Neither of these execute in Opera, both were explicitly blocked before I
started looking into the issue. Note that I can't get <applet
something="javascript:"> to execute in Firefox either, perhaps it needs
a special value for "something"
Right; see the "can't recall" bit above. code="javascript:" maybe?
or the Java plugin must be installed?
This might be needed too, yes.
Someone who manages to install a working Java plugin might want to test
this. It doesn't seem like it could be a compat issue to me.
It seems to me that after sandboxing, javascript: URLs will be quite
useless. You can only use them where the content is text
That's not the case, actually. At least in Gecko, the return value
string is examined to see whether all the charcode values are < 255. If
they are, then the string is converted to a byte array by just dropping
the high byte of every char.

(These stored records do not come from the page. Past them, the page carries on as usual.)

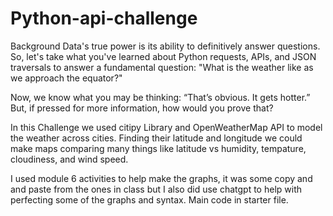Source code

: # Python-api-challenge

Background
Data's true power is its ability to definitively answer questions. So, let's take what you've learned about Python requests, APIs, and JSON traversals to answer a fundamental question: "What is the weather like as we approach the equator?"

Now, we know what you may be thinking: “That’s obvious. It gets hotter.” But, if pressed for more information, how would you prove that?

In this Challenge we used citipy Library and OpenWeatherMap API to model the weather across cities. Finding their latitude and longitude we could make maps comparing many things like latitude vs humidity, tempature, cloudiness, and wind speed.



I used module 6 activities to help make the graphs, it was some copy and and paste from the ones in class but I also did use chatgpt to help with perfecting some of the graphs and syntax.
Main code in starter file.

So you can pretty easily generate image
data this way.
If any of the bytes are > 255, then the string is encoded as UTF-8
instead.
Do you do that just for inlines, or also when navigating to javascript:
URLs? If it's both, then that's something we'd need to standardize, unless
all browsers already do the same.
and the script has to be completely self-confined
Indeed.
Using data: URLs will allow you to
generate the data in the outer environment, and it's possible to
generate binary data.
Right. Now that data: support is universal, there may be a lot less
need for javascript: returning data, except for compat reasons.
Indeed, so the question is just what the compat constraints are.
So far, it seems that the fastest way to reach compat between browsers
is to simply not run inline javascript: URLs.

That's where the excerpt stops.